Daughter of Liberty
What People Are Saying . . .

Reviews and Endorsements

 Being a Civil War buff, I wasn't sure I'd like anything from the Revolution. But as the characters in Daughter of Liberty came to life with visceral detail and emotional investment, I could not turn my back on them. The tension between determined and independent Elizabeth Howard and the complex and delicious Jonathan Carleton turned the pages like bacon curling in the sear of a frying pan. Even minor characters' depictions take on three dimensions and add a realism very difficult to achieve. The complexity of intrigue and historical developments keeps the pace between lively and riveting. The last quarter of the book was a true climax and resolution—one of the best I've ever read.

I have been to Boston three times in my life, briefly, and I have to say that Ms. Hochstetler's period recreation of the town and outlying geography is remarkable. The current labyrinth of man-made landmarks all but obliterates the topography, but she depicts it in such a convincing and authoritative way that time rewinds and the reader experiences the innocence of the country's birthing.

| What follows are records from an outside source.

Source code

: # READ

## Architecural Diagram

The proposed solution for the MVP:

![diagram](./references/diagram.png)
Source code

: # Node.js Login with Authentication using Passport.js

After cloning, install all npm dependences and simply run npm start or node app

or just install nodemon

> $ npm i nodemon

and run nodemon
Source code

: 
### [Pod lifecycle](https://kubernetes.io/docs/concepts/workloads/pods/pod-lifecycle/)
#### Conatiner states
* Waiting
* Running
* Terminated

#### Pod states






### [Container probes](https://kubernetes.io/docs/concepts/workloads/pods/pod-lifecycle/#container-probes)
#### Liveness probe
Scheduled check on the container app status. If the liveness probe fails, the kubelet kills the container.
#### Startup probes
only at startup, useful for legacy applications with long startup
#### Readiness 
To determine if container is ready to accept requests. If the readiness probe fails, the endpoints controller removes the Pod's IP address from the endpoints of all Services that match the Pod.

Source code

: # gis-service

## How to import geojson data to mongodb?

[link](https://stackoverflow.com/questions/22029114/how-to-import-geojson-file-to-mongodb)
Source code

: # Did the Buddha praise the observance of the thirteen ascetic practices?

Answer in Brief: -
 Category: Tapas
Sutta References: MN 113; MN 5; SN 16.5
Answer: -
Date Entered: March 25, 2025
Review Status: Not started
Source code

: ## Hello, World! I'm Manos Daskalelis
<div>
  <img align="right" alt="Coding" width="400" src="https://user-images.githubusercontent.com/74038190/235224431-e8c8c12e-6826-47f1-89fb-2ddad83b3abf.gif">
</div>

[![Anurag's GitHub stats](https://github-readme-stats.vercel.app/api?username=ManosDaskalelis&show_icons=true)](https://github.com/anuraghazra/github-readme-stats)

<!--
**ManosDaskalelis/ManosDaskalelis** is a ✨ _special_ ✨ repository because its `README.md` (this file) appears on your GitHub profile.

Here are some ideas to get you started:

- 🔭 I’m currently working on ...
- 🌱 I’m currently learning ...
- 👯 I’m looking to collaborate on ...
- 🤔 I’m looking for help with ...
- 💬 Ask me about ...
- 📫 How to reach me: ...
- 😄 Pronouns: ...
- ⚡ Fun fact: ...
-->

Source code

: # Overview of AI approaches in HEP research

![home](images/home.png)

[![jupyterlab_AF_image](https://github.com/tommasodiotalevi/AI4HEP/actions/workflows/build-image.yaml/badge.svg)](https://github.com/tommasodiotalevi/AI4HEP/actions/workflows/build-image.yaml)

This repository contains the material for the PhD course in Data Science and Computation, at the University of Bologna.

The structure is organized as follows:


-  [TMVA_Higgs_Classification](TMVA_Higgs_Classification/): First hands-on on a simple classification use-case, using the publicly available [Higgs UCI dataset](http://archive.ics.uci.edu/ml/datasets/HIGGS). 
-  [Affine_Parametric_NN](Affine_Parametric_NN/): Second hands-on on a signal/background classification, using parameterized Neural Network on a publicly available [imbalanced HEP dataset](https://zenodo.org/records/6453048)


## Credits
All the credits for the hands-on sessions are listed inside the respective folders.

The author's command of history goes beyond impressive. Events, names, places, military accoutrement, and even clothing saturate this read with authenticity. I MUST find out more about Jonathan Carleton. He made a deep impression on me as a reader and now, a fan. On to Native Son, the second one in the series!

—Kathleen L. Maher


J. M. Hochstetler takes us in her time machine and transforms postage-stamp names in history, such as George Washington, John Hancock or Samuel Adams, into real characters we can see, hear and at times even smell, like or dislike, depending on their moods or deeds. She helps readers reconnect to the "pluck" that built her nation's love of freedom and independent enterprise. In these difficult economic times, Americans need to be reminded of the resourcefulness and courage of their forebears, of the united spirit that rescued them from poverty and tyranny, and to show them that once again they can rise to overcome oppressive conditions.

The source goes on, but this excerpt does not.